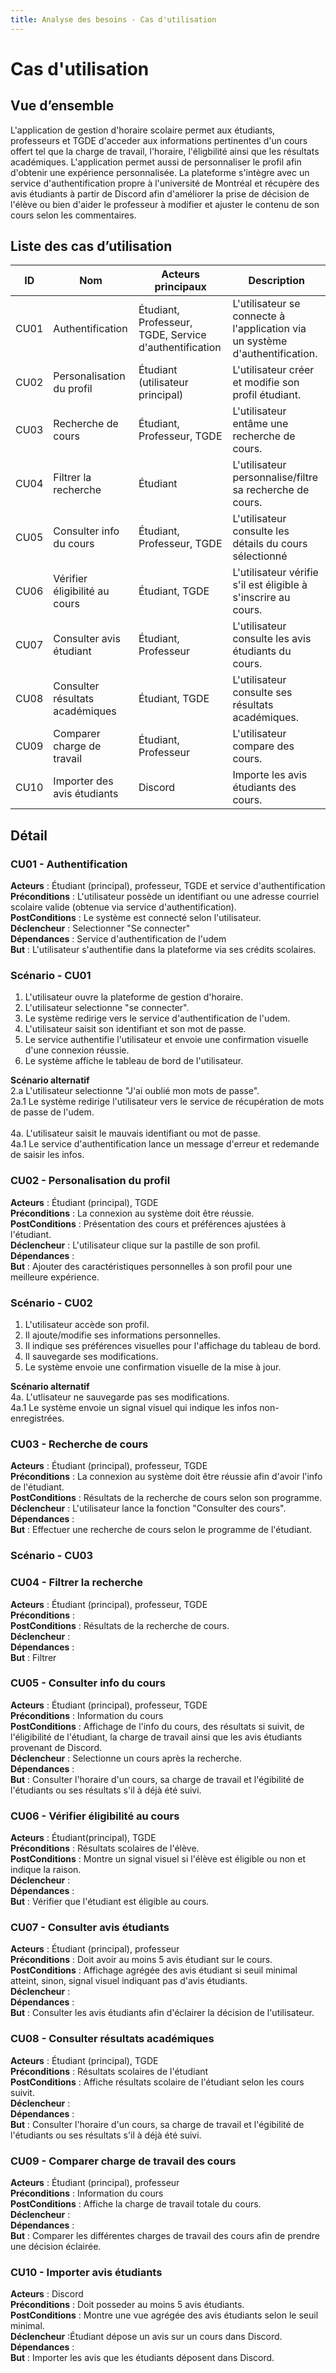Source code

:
 ```yaml
---
title: Analyse des besoins - Cas d'utilisation
---
```


# Cas d'utilisation

## Vue d’ensemble

L'application de gestion d'horaire scolaire permet aux étudiants, professeurs et TGDE d'acceder aux informations pertinentes d'un cours offert tel que la charge de travail, l'horaire, l'éligbilité ainsi que les résultats académiques. L'application permet aussi de personnaliser le profil afin d'obtenir une expérience personnalisée. La plateforme s'intègre avec un service d'authentification propre à l'université de Montréal et récupère des avis étudiants à partir de Discord afin d'améliorer la prise de décision de l'élève ou bien d'aider le professeur à modifier et ajuster le contenu de son cours selon les commentaires. 

## Liste des cas d’utilisation

| ID | Nom | Acteurs principaux | Description |
|----|-----|---------------------|-------------|
| CU01 | Authentification | Étudiant, Professeur, TGDE, Service d'authentification | L'utilisateur se connecte à l'application via un système d'authentification. |
| CU02 | Personalisation du profil | Étudiant (utilisateur principal) | L'utilisateur créer et modifie son profil étudiant. |
| CU03 | Recherche de cours|Étudiant, Professeur, TGDE| L'utilisateur entâme une recherche de cours. |
| CU04 | Filtrer la recherche| Étudiant| L'utilisateur personnalise/filtre sa recherche de cours. |
| CU05 | Consulter info du cours | Étudiant, Professeur, TGDE | L'utilisateur consulte les détails du cours sélectionné |
| CU06 | Vérifier éligibilité au cours| Étudiant, TGDE| L'utilisateur vérifie s'il est éligible à s'inscrire au cours. |
| CU07 | Consulter avis étudiant | Étudiant, Professeur| L'utilisateur consulte les avis étudiants du cours. |
| CU08 | Consulter résultats académiques | Étudiant, TGDE| L'utilisateur consulte ses résultats académiques. |
| CU09 | Comparer charge de travail | Étudiant, Professeur  | L'utilisateur compare des cours.  |
| CU10 | Importer des avis étudiants| Discord | Importe les avis étudiants des cours. |

## Détail

### CU01 - Authentification

**Acteurs** : Étudiant (principal), professeur, TGDE et service d'authentification<br>
**Préconditions** : L'utilisateur possède un identifiant ou une adresse courriel scolaire valide (obtenue via service d'authentification).<br>
**PostConditions** : Le système est connecté selon l'utilisateur. <br>
**Déclencheur** :   Selectionner "Se connecter" <br>
**Dépendances** :   Service d'authentification de l'udem<br>
**But** : L'utilisateur s'authentifie dans la plateforme via ses crédits scolaires. <br>

### Scénario - CU01
1. L'utilisateur ouvre la plateforme de gestion d'horaire.
2. L'utilisateur selectionne "se connecter".
3. Le système redirige vers le service d'authentification de l'udem.
4. L'utilisateur saisit son identifiant et son mot de passe.
5. Le service authentifie l'utilisateur et envoie une confirmation visuelle d'une connexion réussie. 
6. Le système affiche le tableau de bord de l'utilisateur. 

**Scénario alternatif**<br>
2.a L'utilisateur selectionne "J'ai oublié mon mots de passe". <br>
2a.1 Le système redirige l'utilisateur vers le service de récupération de mots de passe de l'udem. <br>
<br>
4a. L'utilisateur saisit le mauvais identifiant ou mot de passe.<br>
4a.1 Le service d'authentification lance un message d'erreur et redemande de saisir les infos. <br>

### CU02 - Personalisation du profil

**Acteurs** : Étudiant (principal), TGDE<br>
**Préconditions** : La connexion au système doit être réussie.<br>
**PostConditions** : Présentation des cours et préférences ajustées à l'étudiant. <br>
**Déclencheur** : L'utilisateur clique sur la pastille de son profil. <br>
**Dépendances** :   <br>
**But** : Ajouter des caractéristiques personnelles à son profil pour une meilleure expérience. <br>

### Scénario - CU02
1. L'utilisateur accède son profil. 
2. Il ajoute/modifie ses informations personnelles. 
3. Il indique ses préférences visuelles pour l'affichage du tableau de bord. 
4. Il sauvegarde ses modifications. 
5. Le système envoie une confirmation visuelle de la mise à jour. 

**Scénario alternatif**<br>
4a. L'utlisateur ne sauvegarde pas ses modifications. <br>
4a.1 Le système envoie un signal visuel qui indique les infos non-enregistrées. 

### CU03 - Recherche de cours

**Acteurs** : Étudiant (principal), professeur, TGDE<br>
**Préconditions** : La connexion au système doit être réussie afin d'avoir l'info de l'étudiant.<br>
**PostConditions** : Résultats de la recherche de cours selon son programme. <br>
**Déclencheur** : L'utilisateur lance la fonction "Consulter des cours". <br>
**Dépendances** :   <br>
**But** : Effectuer une recherche de cours selon le programme de l'étudiant. <br>

### Scénario - CU03

### CU04 - Filtrer la recherche

**Acteurs** : Étudiant (principal), professeur, TGDE<br>
**Préconditions** : <br>
**PostConditions** : Résultats de la recherche de cours. <br>
**Déclencheur** :<br>
**Dépendances** :   <br>
**But** : Filtrer  <br>

### CU05 - Consulter info du cours

**Acteurs** : Étudiant (principal), professeur, TGDE<br>
**Préconditions** : Information du cours <br>
**PostConditions** : Affichage de l'info du cours, des résultats si suivit, de l'éligibilité de l'étudiant, la charge de travail ainsi que les avis étudiants provenant de Discord. <br>
**Déclencheur** : Selectionne un cours après la recherche. <br>
**Dépendances** :   <br>
**But** : Consulter l'horaire d'un cours, sa charge de travail et l'égibilité de l'étudiants ou ses résultats s'il à déjà été suivi.  <br>

### CU06 - Vérifier éligibilité au cours

**Acteurs** : Étudiant(principal), TGDE<br>
**Préconditions** : Résultats scolaires de l'élève. <br>
**PostConditions** : Montre un signal visuel si l'élève est éligible ou non et indique la raison.<br>
**Déclencheur** :<br>
**Dépendances** :   <br>
**But** : Vérifier que l'étudiant est éligible au cours.  <br>

### CU07 - Consulter avis étudiants

**Acteurs** : Étudiant (principal), professeur<br>
**Préconditions** : Doit avoir au moins 5 avis étudiant sur le cours. <br>
**PostConditions** : Affichage agrégée des avis étudiant si seuil minimal atteint, sinon, signal visuel indiquant pas d'avis étudiants.  <br>
**Déclencheur** :<br>
**Dépendances** :   <br>
**But** : Consulter les avis étudiants afin d'éclairer la décision de l'utilisateur.   <br>

### CU08 - Consulter résultats académiques

**Acteurs** : Étudiant (principal), TGDE<br>
**Préconditions** : Résultats scolaires de l'étudiant <br>
**PostConditions** : Affiche résultats scolaire de l'étudiant selon les cours suivit. <br>
**Déclencheur** :<br>
**Dépendances** :   <br>
**But** : Consulter l'horaire d'un cours, sa charge de travail et l'égibilité de l'étudiants ou ses résultats s'il à déjà été suivi.  <br>

### CU09 - Comparer charge de travail des cours

**Acteurs** : Étudiant (principal), professeur<br>
**Préconditions** : Information du cours <br>
**PostConditions** : Affiche la charge de travail totale du cours.  <br>
**Déclencheur** :<br>
**Dépendances** :   <br>
**But** : Comparer les différentes charges de travail des cours afin de prendre une décision éclairée.  <br>

### CU10 - Importer avis étudiants

**Acteurs** : Discord <br>
**Préconditions** : Doit posseder au moins 5 avis étudiants. <br>
**PostConditions** : Montre une vue agrégée des avis étudiants selon le seuil minimal. <br>
**Déclencheur** :Étudiant dépose un avis sur un cours dans Discord. <br>
**Dépendances** :   <br>
**But** : Importer les avis que les étudiants déposent dans Discord.   <br>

» YOUR TASK
Leave out the pictures. Return exactly the lines from the first line of the records to the line bearing "## Vue d’ensemble", inclusive.

» OUTPUT FOR THIS EXERCISE
Source code

:
 ```yaml
---
title: Analyse des besoins - Cas d'utilisation
---
```


# Cas d'utilisation

## Vue d’ensemble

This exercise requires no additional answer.